Moving in with your significant other is a big step in your relationship—and that often means combining finances. Take some time to explore your comfort level in the relationship and decide what’s best for you.
Sometimes couples have a hard time talking about money, especially if you approach finances differently. What if you’re thrifty, but your partner lives paycheck to paycheck? Or your significant other made some smart investments over the years, while school or job changes kept you from doing the same? Here are some tips to start the “money talk.”
Find a “calm” time to talk
Schedule a time when you’re both free of distractions and have each other’s undivided attention. If the conversation gets off track and emotions cloud your ideas, take a 10-minute break and engage in some deep breathing. Collect your thoughts and resume the conversation with a clearer head. Or consider writing out your thoughts to express your feelings.
Set some hard bottom lines
Moving in together can be an expression of commitment.
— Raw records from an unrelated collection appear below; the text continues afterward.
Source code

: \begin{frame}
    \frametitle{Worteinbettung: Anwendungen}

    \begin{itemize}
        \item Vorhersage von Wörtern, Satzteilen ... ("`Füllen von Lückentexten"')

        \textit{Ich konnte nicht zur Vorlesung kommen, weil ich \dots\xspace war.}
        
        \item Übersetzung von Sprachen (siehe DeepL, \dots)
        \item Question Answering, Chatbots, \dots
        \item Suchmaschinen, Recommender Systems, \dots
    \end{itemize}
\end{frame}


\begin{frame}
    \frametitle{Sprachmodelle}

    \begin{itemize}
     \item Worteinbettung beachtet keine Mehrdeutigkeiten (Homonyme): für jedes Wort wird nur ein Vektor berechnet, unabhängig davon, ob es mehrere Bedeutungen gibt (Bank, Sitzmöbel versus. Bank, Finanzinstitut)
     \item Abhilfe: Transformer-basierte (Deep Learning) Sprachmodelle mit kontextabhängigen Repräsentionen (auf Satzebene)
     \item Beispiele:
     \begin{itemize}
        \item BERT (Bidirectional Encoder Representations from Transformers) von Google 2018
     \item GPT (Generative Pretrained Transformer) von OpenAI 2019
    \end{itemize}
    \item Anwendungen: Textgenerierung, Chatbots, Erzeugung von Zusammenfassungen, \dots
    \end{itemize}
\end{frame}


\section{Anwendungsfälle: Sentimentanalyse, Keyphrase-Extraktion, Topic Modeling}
Still, it’s okay to set bottom lines or limitations on how far you’re willing to go when combining your finances. Be clear about your intentions. Say what you’re willing to do. And let your partner know what you’re unwilling to do.
Plan for the short term
Express what living together and sharing expenses means to you. Think through and calmly express what moving in together means to you, including why it’s important that you contribute jointly to living expenses. And consider what this suggests about your commitment to one another. Talk openly so you both understand that this isn’t just about money. It’s about teamwork.
Think about the long term
What are your hopes for the future? Moving forward, what’s the plan for merging finances and your lives? Think about the circumstances and timeline that can take your relationship to the next level. Share your thoughts and ask for your partner’s feedback. Repeat back what you heard to confirm you're listening.
Brainstorm options together and think outside the box
Talk openly about splitting living expenses and combining money fairly. Perhaps you’ll both contribute a lump sum to a joint account on paydays. Or, if one of you earns significantly more—or less—it might be better to contribute a certain percentage instead. You also could each take responsibility for specific bills. For example, you pay the electricity bill, while your loved one pays the water bill.
Good problem-solving includes exploring all possible solutions, talking them through, listing the pros and cons, compromising, and then deciding on a path forward.